We were building a modular data transformation pipeline for an iOS application where users could chain operations like JSON parsing, image resizing, and cryptographic hashing. The core pipeline function accepted an array of transformations defined as (Data) throws -> Data. Initially, we used a standard throws annotation on pipeline, which forced every call site to wrap even simple transformations in do-catch blocks despite many operations being pure functions with no failure modes.
Our first approach duplicated the entire function: one version named pipeline for non-throwing transformations and another named pipelineThrowing for throwing ones. This separation allowed clean call sites but created a maintenance nightmare where every bug fix required editing two locations, and the API surface doubled with each new configuration option. Additionally, users had to know implementation details to choose the correct method, violating encapsulation principles.
The second approach kept a single throws signature but encouraged using try? to silence warnings, effectively discarding error information and making debugging impossible when actual errors occurred. This violated safety guarantees and made the code brittle, as developers would forget to handle genuine error cases in mixed pipelines containing both safe and unsafe operations.
We ultimately adopted the rethrows solution, declaring func pipeline(_ transforms: [(Data) throws -> Data]) rethrows -> Data. This allowed the compiler to enforce try only when the closure array contained throwing operations, while permitting direct calls for pure computations. The result was a 40% reduction in boilerplate code, elimination of duplicate function signatures, and improved API ergonomics where the type system accurately reflected the actual error domains of specific use cases.
Why does Swift forbid throwing errors directly inside a rethrows function body rather than exclusively through the closure parameter?
The rethrows keyword creates a strict transparency contract stating the function only propagates errors generated by its arguments. If you attempt to throw CustomError() directly in the function body, the Swift compiler rejects it because this represents an unconditional throw, violating the "only if the closure throws" guarantee. The function must either handle its own errors internally using do-catch, convert them into return values, or escalate the signature to unconditional throws, ensuring callers can safely assume no new error domains originate from the function itself.
How does rethrows interact with multiple closure parameters, and what are the implications for effect propagation?
When a function has multiple closure parameters marked as throwing and the function itself is marked rethrows, the function throws if any of the closures throws, creating a union of effects. Swift's compiler tracks these effects individually through the call chain, so composing rethrows functions preserves the conditional nature without manual intervention. However, if you transform or wrap the closures before passing them, you must preserve the throwing signature in the wrapper, or the compiler will treat the argument as non-throwing, causing the outer function to lose its conditional throwing capability.
What is the relationship between rethrows and @autoclosure, and why does this pattern appear in assertion APIs?
The combination of @autoclosure and rethrows enables lazy evaluation with conditional error propagation, where the autoclosure delays evaluation until needed and the function only throws if that delayed evaluation throws.
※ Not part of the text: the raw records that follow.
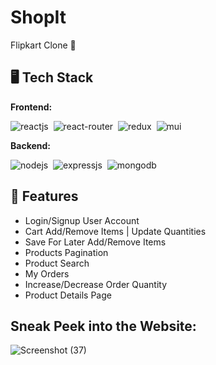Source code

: # ShopIt
Flipkart Clone 🚀

## 🖥️ Tech Stack
**Frontend:**

![reactjs](https://img.shields.io/badge/React-20232A?style=for-the-badge&logo=react&logoColor=61DAFB)&nbsp;
![react-router](https://img.shields.io/badge/React_Router-CA4245?style=for-the-badge&logo=react-router&logoColor=white)&nbsp;
![redux](https://img.shields.io/badge/Redux-593D88?style=for-the-badge&logo=redux&logoColor=white)&nbsp;
![mui](https://img.shields.io/badge/Material--UI-0081CB?style=for-the-badge&logo=material-ui&logoColor=white)&nbsp;

**Backend:**

![nodejs](https://img.shields.io/badge/Node.js-43853D?style=for-the-badge&logo=node.js&logoColor=white)&nbsp;
![expressjs](https://img.shields.io/badge/Express.js-000000?style=for-the-badge&logo=express&logoColor=white)&nbsp;
![mongodb](https://img.shields.io/badge/MongoDB-4EA94B?style=for-the-badge&logo=mongodb&logoColor=white)&nbsp;

## 🚀 Features
- Login/Signup User Account
- Cart Add/Remove Items | Update Quantities
- Save For Later Add/Remove Items
- Products Pagination 
- Product Search
- My Orders 
- Increase/Decrease Order Quantity
- Product Details Page
 
 ## Sneak Peek into the Website:
 ![Screenshot (37)](https://github.com/meghanareddy1808/ShoppIt/assets/108571707/9f8ce721-a322-4696-a99c-7155ee3a4b9a)







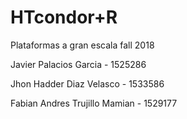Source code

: # HTcondor+R

Plataformas a gran escala fall 2018

Javier Palacios Garcia - 1525286

Jhon Hadder Diaz Velasco - 1533586

Fabian Andres Trujillo Mamian - 1529177 

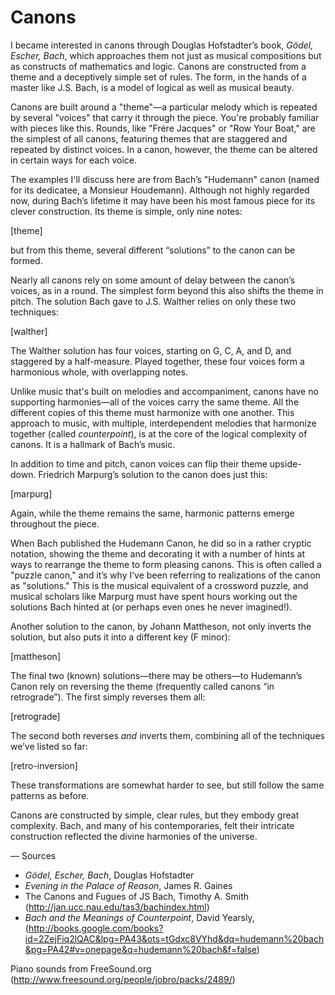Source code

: # Canons

I became interested in canons through Douglas Hofstadter’s book, _Gödel, Escher, Bach_, which approaches them not just as musical compositions but as constructs of mathematics and logic. Canons are constructed from a theme and a deceptively simple set of rules. The form, in the hands of a master like J.S. Bach, is a model of logical as well as musical beauty.

Canons are built around a "theme"—a particular melody which is repeated by several "voices" that carry it through the piece. You're probably familiar with pieces like this. Rounds, like "Frére Jacques" or "Row Your Boat," are the simplest of all canons, featuring themes that are staggered and repeated by distinct voices. In a canon, however, the theme can be altered in certain ways for each voice.

The examples I'll discuss here are from Bach’s "Hudemann" canon (named for its dedicatee, a Monsieur Houdemann). Although not highly regarded now, during Bach’s lifetime it may have been his most famous piece for its clever construction. Its theme is simple, only nine notes:

[theme]

but from this theme, several different “solutions” to the canon can be formed.

Nearly all canons rely on some amount of delay between the canon’s voices, as in a round. The simplest form beyond this also shifts the theme in pitch. The solution Bach gave to J.S. Walther relies on only these two techniques:

[walther]

The Walther solution has four voices, starting on G, C, A, and D, and staggered by a half-measure. Played together, these four voices form a harmonious whole, with overlapping notes.

Unlike music that's built on melodies and accompaniment, canons have no supporting harmonies—all of the voices carry the same theme. All the different copies of this theme must harmonize with one another. This approach to music, with multiple, interdependent melodies that harmonize together (called _counterpoint_), is at the core of the logical complexity of canons. It is a hallmark of Bach’s music.

In addition to time and pitch, canon voices can flip their theme upside-down. Friedrich Marpurg’s solution to the canon does just this:

[marpurg]

Again, while the theme remains the same, harmonic patterns emerge throughout the piece.

When Bach published the Hudemann Canon, he did so in a rather cryptic notation, showing the theme and decorating it with a number of hints at ways to rearrange the theme to form pleasing canons. This is often called a "puzzle canon," and it’s why I’ve been referring to realizations of the canon as "solutions." This is the musical equivalent of a crossword puzzle, and musical scholars like Marpurg must have spent hours working out the solutions Bach hinted at (or perhaps even ones he never imagined!).

Another solution to the canon, by Johann Mattheson, not only inverts the solution, but also puts it into a different key (F minor):

[mattheson]

The final two (known) solutions—there may be others—to Hudemann’s Canon rely on reversing the theme (frequently called canons “in retrograde”). The first simply reverses them all:

[retrograde]

The second both reverses *and* inverts them, combining all of the techniques we’ve listed so far:

[retro-inversion]

These transformations are somewhat harder to see, but still follow the same patterns as before.

Canons are constructed by simple, clear rules, but they embody great complexity. Bach, and many of his contemporaries, felt their intricate construction reflected the divine harmonies of the universe.

—
Sources

- _Gödel, Escher, Bach_, Douglas Hofstadter
- _Evening in the Palace of Reason_, James R. Gaines
- The Canons and Fugues of JS Bach, Timothy A. Smith (http://jan.ucc.nau.edu/tas3/bachindex.html)
- _Bach and the Meanings of Counterpoint_, David Yearsly, (http://books.google.com/books?id=2ZejFiq2lQAC&lpg=PA43&ots=tGdxc8VYhd&dq=hudemann%20bach&pg=PA42#v=onepage&q=hudemann%20bach&f=false)

Piano sounds from FreeSound.org (http://www.freesound.org/people/jobro/packs/2489/)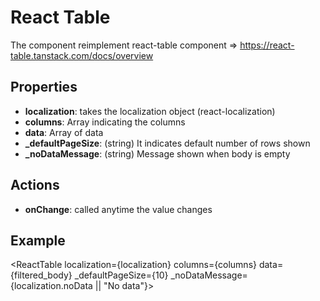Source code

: # React Table

The component reimplement react-table component => https://react-table.tanstack.com/docs/overview

## Properties

* <b>localization</b>: takes the localization object (react-localization)
* <b>columns</b>: Array indicating the columns
* <b>data</b>: Array of data
* <b>_defaultPageSize</b>: (string) It indicates default number of rows shown
* <b>_noDataMessage</b>: (string) Message shown when body is empty

## Actions

* <b>onChange</b>: called anytime the value changes

## Example
<ReactTable
    localization={localization}
    columns={columns}
    data={filtered_body}
    _defaultPageSize={10}
    _noDataMessage={localization.noData || "No data"}>
</ReactTable>
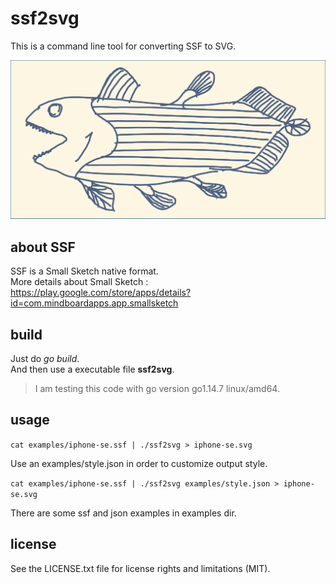 
# ssf2svg

This is a command line tool for converting SSF to SVG.

![Coelacanth SVG](https://github.com/mindboard/ssf2svg/blob/main/examples/coelacanth.svg)


## about SSF

SSF is a Small Sketch native format.  
More details about Small Sketch :  
https://play.google.com/store/apps/details?id=com.mindboardapps.app.smallsketch


## build

Just do _go build_.  
And then use a executable file __ssf2svg__.

> I am testing this code with go version go1.14.7 linux/amd64.


## usage

`cat examples/iphone-se.ssf | ./ssf2svg > iphone-se.svg`

Use an examples/style.json in order to customize output style.

`cat examples/iphone-se.ssf | ./ssf2svg examples/style.json > iphone-se.svg`


There are some ssf and json examples in examples dir.



## license

See the LICENSE.txt file for license rights and limitations (MIT).


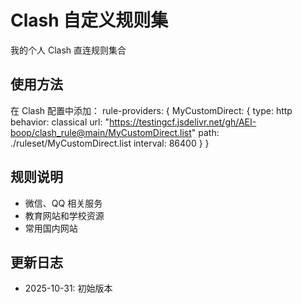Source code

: # Clash 自定义规则集

我的个人 Clash 直连规则集合

## 使用方法

在 Clash 配置中添加：
rule-providers:
{
MyCustomDirect:
{ type: http
behavior: classical
url: "https://testingcf.jsdelivr.net/gh/AEI-boop/clash_rule@main/MyCustomDirect.list"
path: ./ruleset/MyCustomDirect.list
interval: 86400
}
}

## 规则说明

- 微信、QQ 相关服务
- 教育网站和学校资源
- 常用国内网站

## 更新日志

- 2025-10-31: 初始版本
This pattern powers Swift's assert and precondition functions, allowing throwing expressions to be passed to assertions without marking the assertion call with try. Candidates often miss that the autoclosure must explicitly declare () throws -> T to participate in the rethrows contract, and that this mechanism separates the evaluation timing (lazy) from the error propagation semantics (conditional), which is crucial for performance-critical code paths where assertions are disabled in release builds.